*** EXERCISE DATA ***

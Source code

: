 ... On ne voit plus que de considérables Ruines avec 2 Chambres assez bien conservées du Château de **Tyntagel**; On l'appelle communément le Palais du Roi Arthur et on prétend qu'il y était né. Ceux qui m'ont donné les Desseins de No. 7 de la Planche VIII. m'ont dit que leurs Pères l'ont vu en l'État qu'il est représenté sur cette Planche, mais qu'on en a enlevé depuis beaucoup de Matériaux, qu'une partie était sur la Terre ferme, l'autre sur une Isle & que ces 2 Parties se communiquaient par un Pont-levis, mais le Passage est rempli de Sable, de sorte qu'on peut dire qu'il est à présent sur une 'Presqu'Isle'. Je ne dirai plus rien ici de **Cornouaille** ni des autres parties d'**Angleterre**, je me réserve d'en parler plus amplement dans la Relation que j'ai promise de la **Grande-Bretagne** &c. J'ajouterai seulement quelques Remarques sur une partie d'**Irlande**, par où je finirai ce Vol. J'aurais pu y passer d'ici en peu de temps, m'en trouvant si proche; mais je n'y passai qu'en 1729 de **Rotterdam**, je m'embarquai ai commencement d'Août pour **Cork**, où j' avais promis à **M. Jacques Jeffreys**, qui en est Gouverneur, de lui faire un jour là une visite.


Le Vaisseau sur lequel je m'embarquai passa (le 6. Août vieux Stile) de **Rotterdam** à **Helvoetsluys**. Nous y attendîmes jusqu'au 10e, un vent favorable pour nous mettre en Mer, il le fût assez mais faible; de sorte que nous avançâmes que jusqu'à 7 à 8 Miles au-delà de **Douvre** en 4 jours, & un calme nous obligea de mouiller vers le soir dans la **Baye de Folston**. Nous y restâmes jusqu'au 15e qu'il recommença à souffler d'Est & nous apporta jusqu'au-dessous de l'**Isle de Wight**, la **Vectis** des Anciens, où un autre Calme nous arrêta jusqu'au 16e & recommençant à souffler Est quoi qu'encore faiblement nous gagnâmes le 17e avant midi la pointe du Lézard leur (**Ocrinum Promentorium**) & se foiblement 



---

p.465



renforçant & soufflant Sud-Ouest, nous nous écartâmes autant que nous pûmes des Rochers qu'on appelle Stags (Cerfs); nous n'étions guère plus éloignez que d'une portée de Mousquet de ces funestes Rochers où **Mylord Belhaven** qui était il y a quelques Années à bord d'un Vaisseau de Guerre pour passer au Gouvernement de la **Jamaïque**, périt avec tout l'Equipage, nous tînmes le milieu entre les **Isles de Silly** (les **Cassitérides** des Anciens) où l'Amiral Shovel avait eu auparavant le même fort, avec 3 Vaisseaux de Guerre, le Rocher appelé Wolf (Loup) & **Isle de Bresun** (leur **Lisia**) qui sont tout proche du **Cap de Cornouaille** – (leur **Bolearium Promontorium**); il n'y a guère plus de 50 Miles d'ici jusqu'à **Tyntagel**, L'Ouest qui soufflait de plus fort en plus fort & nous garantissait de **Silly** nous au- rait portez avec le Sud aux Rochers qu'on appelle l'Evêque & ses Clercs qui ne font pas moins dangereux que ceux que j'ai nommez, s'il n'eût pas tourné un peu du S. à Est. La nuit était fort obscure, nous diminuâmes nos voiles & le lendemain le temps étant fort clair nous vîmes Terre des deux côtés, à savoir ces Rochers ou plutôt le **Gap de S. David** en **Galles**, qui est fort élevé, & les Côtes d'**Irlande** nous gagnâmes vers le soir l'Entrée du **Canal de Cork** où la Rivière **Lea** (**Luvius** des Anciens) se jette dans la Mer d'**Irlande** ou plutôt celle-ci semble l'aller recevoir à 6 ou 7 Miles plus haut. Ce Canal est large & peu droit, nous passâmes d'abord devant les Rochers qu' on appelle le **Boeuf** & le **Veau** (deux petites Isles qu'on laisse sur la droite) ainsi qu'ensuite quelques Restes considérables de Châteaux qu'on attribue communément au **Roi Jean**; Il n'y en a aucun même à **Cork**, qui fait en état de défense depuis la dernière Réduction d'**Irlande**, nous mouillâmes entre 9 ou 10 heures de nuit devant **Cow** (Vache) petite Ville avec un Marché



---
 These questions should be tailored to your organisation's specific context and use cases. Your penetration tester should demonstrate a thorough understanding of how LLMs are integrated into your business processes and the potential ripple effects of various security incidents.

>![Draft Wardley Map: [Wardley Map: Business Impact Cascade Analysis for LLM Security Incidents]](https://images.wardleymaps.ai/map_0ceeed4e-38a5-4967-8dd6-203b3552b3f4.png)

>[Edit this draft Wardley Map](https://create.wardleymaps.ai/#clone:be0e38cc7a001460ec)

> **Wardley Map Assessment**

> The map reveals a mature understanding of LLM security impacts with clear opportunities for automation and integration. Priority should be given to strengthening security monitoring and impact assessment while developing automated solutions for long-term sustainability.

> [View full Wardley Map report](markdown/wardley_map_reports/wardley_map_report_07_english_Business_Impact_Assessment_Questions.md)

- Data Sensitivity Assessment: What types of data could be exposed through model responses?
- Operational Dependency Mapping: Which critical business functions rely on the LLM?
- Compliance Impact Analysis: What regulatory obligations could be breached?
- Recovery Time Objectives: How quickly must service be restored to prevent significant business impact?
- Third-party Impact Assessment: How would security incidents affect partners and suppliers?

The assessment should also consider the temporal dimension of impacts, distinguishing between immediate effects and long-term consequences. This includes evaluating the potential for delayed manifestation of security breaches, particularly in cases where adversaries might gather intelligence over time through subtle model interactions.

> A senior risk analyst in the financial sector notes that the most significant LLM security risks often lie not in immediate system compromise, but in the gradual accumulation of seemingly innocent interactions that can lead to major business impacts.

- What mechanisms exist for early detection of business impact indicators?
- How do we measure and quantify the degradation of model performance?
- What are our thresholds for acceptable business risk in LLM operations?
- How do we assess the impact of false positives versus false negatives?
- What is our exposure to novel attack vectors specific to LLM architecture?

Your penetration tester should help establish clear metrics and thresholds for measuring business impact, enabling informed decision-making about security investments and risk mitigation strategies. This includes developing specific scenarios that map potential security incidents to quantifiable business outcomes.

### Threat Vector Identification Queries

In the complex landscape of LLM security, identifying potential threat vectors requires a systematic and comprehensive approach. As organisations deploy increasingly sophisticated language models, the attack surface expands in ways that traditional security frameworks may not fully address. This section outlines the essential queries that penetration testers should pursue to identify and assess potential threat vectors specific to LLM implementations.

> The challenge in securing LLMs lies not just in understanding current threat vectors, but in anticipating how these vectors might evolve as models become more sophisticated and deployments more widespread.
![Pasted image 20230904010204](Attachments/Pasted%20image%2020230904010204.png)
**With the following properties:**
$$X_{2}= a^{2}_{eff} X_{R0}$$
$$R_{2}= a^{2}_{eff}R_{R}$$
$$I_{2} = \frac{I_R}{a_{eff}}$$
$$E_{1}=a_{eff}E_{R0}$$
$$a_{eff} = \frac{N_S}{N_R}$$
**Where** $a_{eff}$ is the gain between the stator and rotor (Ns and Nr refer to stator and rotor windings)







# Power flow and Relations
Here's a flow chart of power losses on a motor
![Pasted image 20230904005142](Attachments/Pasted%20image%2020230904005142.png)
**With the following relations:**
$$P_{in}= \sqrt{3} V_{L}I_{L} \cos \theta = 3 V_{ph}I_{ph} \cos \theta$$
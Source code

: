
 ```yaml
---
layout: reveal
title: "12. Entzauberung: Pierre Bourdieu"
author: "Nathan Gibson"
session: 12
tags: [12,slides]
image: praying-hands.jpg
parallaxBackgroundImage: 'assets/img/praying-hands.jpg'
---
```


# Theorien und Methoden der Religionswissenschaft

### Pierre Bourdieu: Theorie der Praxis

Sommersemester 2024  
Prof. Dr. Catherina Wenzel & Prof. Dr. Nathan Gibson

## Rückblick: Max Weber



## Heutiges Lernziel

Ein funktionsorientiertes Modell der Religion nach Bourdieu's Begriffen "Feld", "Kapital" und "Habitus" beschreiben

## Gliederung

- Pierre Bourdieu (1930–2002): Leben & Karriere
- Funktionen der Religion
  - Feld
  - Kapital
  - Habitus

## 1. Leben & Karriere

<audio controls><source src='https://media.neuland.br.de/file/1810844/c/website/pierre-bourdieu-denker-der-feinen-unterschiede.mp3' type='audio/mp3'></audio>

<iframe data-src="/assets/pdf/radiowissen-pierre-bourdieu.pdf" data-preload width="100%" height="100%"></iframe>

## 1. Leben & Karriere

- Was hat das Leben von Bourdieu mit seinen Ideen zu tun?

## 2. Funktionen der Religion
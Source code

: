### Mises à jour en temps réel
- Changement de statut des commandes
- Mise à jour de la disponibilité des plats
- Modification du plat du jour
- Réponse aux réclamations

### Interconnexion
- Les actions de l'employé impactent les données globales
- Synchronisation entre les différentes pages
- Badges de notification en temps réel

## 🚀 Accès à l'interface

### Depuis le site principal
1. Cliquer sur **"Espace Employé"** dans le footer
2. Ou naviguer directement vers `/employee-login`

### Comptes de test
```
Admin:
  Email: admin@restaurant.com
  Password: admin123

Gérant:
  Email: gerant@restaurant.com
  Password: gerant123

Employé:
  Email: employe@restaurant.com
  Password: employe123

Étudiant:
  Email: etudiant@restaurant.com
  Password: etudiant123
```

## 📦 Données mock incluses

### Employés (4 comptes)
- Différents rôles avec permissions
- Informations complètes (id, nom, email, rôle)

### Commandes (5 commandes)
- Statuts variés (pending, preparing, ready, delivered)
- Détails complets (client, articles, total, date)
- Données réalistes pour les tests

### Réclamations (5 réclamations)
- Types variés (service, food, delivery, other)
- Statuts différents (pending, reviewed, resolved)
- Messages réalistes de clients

*** End of EXERCISE DATA ***

AIM OF THE EXERCISE:
Find how many lines in the entries include the string "could", and state only the number.

EXERCISE RESPONSE:
2